** WHAT THE TASK REQUIRES **
Find every line below with the word "MRhythm" in it, and copy each one.

┄┄┄┄┄┄┄┄┄┄

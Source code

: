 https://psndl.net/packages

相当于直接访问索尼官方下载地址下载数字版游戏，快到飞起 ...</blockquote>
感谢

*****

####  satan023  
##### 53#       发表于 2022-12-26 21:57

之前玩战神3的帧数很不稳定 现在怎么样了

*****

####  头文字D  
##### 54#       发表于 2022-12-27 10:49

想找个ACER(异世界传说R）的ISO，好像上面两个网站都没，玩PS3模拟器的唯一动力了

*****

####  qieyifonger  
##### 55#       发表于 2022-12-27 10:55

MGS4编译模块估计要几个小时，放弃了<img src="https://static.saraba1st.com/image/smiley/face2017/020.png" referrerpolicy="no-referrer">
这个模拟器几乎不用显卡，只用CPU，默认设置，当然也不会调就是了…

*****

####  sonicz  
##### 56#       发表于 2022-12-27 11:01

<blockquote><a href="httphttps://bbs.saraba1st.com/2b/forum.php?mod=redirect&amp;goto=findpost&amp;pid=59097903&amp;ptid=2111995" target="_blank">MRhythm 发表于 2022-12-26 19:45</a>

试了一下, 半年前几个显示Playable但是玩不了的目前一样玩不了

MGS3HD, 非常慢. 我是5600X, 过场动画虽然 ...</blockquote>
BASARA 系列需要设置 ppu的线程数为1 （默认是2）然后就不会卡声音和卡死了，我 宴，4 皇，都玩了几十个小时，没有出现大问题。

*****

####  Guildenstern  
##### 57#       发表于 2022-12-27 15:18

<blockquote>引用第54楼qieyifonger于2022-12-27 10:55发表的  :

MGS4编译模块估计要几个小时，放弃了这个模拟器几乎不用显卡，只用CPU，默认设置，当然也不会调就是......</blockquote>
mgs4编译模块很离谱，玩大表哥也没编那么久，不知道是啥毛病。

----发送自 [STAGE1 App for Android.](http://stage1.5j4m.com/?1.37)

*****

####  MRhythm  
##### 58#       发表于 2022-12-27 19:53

┄┄┄┄┄┄┄┄┄┄

** ANSWER AREA **
<blockquote><a href="httphttps://bbs.saraba1st.com/2b/forum.php?mod=redirect&amp;goto=findpost&amp;pid=59097903&amp;ptid=2111995" target="_blank">MRhythm 发表于 2022-12-26 19:45</a>
####  MRhythm  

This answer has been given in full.